> **PROBLEM TO WORK ON**
Below are the records. Gather each line that holds "resolution".

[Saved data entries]
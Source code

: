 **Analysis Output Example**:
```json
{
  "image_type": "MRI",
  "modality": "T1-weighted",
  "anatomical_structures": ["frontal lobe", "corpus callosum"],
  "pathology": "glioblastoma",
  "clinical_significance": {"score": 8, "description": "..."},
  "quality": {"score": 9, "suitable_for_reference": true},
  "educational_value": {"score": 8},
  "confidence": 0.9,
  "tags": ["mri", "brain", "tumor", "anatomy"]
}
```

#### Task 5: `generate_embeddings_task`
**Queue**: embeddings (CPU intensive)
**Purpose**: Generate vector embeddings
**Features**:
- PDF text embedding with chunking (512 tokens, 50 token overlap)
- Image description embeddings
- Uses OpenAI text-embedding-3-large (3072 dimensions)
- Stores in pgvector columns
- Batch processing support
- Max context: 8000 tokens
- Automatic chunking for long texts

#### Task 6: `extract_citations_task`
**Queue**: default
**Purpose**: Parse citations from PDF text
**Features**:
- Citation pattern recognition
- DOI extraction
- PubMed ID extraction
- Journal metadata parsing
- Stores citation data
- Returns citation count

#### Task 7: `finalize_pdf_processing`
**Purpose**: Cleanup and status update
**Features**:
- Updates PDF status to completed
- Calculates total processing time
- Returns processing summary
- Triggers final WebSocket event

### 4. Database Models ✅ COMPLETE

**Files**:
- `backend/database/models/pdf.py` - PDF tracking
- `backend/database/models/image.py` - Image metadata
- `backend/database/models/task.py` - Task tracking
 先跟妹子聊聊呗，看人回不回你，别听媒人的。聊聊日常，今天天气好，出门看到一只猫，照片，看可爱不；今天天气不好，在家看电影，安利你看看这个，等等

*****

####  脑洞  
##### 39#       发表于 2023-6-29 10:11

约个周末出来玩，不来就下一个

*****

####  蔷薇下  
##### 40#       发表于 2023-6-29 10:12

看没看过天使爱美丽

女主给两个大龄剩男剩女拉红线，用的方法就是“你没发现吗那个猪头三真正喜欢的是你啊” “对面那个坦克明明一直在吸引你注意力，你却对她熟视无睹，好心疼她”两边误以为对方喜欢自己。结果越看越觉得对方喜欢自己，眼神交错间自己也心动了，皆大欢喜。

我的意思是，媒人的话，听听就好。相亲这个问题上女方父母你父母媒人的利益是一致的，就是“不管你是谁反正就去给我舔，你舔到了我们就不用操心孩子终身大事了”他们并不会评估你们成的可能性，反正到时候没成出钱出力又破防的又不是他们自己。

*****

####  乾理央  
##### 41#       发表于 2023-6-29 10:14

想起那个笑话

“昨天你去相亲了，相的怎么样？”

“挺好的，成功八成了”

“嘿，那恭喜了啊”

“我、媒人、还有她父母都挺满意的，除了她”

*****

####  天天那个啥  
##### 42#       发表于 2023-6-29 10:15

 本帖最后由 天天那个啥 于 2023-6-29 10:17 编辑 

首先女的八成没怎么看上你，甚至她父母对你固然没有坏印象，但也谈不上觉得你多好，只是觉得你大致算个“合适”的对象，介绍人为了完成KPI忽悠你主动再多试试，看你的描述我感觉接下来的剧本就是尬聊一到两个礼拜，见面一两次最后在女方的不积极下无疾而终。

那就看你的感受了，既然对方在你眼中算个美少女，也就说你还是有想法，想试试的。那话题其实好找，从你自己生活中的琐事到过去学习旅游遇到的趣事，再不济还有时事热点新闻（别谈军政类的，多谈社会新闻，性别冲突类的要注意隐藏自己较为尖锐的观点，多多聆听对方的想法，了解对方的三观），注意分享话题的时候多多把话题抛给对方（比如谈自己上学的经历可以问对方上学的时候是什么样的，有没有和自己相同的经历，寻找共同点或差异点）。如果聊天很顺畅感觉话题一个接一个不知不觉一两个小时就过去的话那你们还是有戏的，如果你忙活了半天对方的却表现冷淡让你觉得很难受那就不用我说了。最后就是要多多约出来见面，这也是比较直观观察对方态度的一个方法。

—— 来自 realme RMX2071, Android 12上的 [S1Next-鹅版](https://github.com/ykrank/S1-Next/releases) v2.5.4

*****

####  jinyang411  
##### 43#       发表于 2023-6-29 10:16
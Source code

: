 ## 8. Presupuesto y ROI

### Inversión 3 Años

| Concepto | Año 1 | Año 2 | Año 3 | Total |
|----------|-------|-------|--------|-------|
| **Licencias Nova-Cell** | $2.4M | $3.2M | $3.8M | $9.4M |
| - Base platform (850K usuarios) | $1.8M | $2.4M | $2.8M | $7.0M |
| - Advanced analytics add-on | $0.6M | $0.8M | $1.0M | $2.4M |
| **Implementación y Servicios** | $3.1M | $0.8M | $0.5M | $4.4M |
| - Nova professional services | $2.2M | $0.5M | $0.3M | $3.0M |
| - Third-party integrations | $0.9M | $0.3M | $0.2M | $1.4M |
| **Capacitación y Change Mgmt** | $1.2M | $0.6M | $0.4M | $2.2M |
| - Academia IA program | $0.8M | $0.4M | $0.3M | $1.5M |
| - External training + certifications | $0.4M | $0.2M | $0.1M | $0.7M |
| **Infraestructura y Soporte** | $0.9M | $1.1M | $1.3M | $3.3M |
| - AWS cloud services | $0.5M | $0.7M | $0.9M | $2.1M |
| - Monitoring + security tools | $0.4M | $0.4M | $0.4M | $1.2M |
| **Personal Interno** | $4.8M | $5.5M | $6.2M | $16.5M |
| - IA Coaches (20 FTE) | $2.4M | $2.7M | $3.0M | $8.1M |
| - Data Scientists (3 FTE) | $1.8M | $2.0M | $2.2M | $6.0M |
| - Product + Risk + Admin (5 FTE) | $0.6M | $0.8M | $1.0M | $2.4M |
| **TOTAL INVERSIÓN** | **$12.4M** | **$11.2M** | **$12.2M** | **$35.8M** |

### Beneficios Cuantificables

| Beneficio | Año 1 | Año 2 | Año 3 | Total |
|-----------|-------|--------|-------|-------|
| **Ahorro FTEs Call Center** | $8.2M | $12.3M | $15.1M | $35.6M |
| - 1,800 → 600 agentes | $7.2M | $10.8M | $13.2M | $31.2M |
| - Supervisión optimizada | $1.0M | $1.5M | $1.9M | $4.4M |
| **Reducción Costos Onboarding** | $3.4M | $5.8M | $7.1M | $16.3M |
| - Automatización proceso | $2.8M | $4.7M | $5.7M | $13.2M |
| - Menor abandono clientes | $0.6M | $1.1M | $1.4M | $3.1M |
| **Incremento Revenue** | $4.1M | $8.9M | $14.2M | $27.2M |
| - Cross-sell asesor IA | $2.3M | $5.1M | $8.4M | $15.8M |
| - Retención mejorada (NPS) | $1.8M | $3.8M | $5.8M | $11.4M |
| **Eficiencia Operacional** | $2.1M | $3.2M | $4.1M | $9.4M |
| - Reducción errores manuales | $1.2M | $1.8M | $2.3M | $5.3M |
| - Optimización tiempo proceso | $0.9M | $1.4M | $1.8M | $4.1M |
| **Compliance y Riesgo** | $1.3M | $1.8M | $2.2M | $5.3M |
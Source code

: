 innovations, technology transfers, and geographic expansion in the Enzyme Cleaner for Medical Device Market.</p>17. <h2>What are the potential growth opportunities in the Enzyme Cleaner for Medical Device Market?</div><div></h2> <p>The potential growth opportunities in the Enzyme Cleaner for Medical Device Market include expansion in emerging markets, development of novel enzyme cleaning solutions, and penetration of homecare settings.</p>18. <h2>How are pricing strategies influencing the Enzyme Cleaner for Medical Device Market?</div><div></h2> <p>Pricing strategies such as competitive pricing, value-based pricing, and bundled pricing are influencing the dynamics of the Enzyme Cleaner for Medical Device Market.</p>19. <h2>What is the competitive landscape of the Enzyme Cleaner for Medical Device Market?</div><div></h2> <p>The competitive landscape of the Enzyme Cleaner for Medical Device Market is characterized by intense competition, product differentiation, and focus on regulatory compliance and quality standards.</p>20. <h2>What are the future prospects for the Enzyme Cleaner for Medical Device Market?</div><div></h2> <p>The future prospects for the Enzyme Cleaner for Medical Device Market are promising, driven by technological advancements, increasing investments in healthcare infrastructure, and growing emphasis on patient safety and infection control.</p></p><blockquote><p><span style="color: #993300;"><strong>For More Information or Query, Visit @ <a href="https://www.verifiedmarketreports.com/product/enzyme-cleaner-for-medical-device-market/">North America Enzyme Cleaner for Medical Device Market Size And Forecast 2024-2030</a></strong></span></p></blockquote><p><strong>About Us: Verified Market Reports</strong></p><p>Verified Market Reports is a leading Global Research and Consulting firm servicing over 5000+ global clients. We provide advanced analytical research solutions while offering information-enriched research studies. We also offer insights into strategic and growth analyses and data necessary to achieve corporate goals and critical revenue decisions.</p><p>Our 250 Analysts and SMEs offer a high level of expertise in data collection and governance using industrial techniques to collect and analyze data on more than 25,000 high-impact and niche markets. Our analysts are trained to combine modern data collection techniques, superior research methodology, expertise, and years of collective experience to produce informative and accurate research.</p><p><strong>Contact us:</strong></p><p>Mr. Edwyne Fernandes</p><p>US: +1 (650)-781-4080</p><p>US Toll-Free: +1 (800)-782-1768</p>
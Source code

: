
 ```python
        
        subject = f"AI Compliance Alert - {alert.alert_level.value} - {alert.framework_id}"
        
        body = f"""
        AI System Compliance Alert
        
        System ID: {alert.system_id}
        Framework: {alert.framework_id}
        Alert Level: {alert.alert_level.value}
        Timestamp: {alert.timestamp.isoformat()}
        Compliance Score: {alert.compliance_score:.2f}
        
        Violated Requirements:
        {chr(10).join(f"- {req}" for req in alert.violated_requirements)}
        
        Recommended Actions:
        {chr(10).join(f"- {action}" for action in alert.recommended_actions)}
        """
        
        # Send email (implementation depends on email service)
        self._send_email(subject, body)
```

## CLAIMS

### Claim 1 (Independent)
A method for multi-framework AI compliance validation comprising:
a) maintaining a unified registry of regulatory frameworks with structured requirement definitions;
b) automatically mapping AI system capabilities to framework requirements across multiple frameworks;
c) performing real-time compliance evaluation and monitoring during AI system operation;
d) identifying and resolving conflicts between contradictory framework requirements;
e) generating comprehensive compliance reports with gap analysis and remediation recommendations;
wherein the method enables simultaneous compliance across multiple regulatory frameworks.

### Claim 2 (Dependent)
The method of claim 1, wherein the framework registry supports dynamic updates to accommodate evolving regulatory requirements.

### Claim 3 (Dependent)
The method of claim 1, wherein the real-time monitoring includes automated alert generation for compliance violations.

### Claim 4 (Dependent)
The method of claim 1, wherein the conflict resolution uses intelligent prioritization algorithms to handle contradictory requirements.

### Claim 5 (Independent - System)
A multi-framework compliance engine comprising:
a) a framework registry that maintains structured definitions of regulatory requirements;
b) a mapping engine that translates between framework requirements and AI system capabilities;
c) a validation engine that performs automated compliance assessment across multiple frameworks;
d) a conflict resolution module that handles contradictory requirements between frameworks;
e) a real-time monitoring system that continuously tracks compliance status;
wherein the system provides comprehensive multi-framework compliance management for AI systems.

> **SOLUTION**
The method of claim 1, wherein the conflict resolution uses intelligent prioritization algorithms to handle contradictory requirements.
d) a conflict resolution module that handles contradictory requirements between frameworks;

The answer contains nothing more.